Termasuk perkara yang nyata dalam kehidupan, yang tidak akan dimungkiri oleh setiap orang adalah adanya sunnatullah (ketetapan Allah subhanahu wa ta’ala) bagi setiap hamba yang tidak akan berubah.

Di antara hamba ada yang tersesat semenjak beban syariat harus ia tunaikan sampai ia menghadap Allah subhanahu wa ta’ala. Ada pula yang mendapatkan hidayah untuk istiqamah di awal perjalanan hidupnya namun di akhir kehidupan menjadi orang yang tersesat. Ada pula yang sebaliknya, di akhir kehidupan dia mendapatkan hidayah di jalan istiqamah meski awalnya penuh bergelimang dengan dosa dan maksiat. Inilah sunnatullah yang tidak bisa ditolak oleh setiap orang.

سُنَّةَ ٱللَّهِ ٱلَّتِي قَدۡ خَلَتۡ مِن قَبۡلُۖ وَلَن تَجِدَ لِسُنَّةِ ٱللَّهِ تَبۡدِيلٗا ٢٣

“Sunnatullah telah berlalu (berlaku) dari sebelumnya.

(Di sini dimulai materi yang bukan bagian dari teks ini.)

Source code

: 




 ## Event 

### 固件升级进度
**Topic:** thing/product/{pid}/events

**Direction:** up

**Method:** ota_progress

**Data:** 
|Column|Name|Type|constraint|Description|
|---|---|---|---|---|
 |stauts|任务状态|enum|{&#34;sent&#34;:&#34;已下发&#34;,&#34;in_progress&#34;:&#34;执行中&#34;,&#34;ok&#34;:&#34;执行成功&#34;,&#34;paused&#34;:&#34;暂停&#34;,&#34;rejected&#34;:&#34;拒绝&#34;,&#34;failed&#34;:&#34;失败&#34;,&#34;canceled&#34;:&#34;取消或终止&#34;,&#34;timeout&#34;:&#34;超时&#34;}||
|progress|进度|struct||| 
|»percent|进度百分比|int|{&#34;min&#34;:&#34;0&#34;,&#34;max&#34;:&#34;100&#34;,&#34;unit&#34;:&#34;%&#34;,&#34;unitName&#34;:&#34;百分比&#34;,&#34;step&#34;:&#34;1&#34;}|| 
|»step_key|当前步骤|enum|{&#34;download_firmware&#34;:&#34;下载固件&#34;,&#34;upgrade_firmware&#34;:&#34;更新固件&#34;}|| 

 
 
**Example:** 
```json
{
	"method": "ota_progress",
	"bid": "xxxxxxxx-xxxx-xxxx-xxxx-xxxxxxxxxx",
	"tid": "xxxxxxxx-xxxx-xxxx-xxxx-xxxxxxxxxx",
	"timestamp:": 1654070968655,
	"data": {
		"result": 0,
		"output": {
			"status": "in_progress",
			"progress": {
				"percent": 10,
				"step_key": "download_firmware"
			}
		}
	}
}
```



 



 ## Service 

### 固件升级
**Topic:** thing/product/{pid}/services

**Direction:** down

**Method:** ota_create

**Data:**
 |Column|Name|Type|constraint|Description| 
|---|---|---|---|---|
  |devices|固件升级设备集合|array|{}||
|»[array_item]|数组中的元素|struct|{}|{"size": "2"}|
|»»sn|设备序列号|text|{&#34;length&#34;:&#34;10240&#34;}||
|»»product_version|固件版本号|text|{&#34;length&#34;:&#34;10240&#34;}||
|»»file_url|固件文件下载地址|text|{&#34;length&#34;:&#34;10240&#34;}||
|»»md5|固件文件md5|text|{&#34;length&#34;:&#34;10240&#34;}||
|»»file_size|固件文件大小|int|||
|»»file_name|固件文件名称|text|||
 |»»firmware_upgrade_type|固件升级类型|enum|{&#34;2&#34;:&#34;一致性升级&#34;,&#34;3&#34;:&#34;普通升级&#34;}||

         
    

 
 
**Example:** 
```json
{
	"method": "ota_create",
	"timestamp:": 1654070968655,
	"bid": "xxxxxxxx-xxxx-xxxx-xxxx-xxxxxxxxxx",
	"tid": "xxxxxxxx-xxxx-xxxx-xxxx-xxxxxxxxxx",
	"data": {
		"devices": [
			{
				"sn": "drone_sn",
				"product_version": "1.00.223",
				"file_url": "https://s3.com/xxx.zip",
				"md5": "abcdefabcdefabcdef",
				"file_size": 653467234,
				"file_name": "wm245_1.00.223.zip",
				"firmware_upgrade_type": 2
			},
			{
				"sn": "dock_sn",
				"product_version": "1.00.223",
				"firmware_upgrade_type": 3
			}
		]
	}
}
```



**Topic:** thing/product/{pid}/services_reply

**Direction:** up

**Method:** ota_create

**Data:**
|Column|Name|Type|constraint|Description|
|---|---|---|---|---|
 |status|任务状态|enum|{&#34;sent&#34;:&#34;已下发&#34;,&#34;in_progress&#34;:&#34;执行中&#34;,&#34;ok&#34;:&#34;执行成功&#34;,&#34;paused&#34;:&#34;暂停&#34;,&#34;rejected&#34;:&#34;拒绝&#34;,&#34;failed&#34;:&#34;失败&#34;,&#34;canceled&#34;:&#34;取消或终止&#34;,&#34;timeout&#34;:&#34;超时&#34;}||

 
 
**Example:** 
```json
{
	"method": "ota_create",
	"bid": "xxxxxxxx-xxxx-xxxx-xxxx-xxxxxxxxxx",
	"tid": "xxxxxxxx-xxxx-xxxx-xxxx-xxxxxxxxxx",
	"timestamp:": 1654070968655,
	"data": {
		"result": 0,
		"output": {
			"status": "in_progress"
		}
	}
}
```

Sekali-kali kamu tidak akan menjumpai pada sunnatullah itu perubahan.” (al-Fath: 23)

Allah subhanahu wa ta’ala berfirman,

مَا يُبَدَّلُ ٱلۡقَوۡلُ لَدَيَّ وَمَآ أَنَا۠ بِظَلَّٰمٖ لِّلۡعَبِيدِ ٢٩

“Keputusan di sisi-Ku tidak dapat diubah, dan Aku sekali-kali tidak akan menganiaya hamba-hamba-Ku.” (Qaf: 29)

Ibnul Qayyim rahimahullah dalam kitabnya al- Fawaid berkata, “Ada yang berpendapat, yang dimaksudkan (dalam ayat ini) seperti firman Allah subhanahu wa ta’ala:

لَأَمۡلَأَنَّ جَهَنَّمَ مِنَ ٱلۡجِنَّةِ وَٱلنَّاسِ أَجۡمَعِينَ ١١٩

“Sesungguhnya Aku akan memenuhi neraka jahannam dengan jin dan manusia (yang durhaka) semuanya.” (Hud: 119)

Sementara janji-janji yang diberikan kepada orang beriman adalah jannah. Hal ini tidak akan bisa diubah dan tidak bisa ditentang.”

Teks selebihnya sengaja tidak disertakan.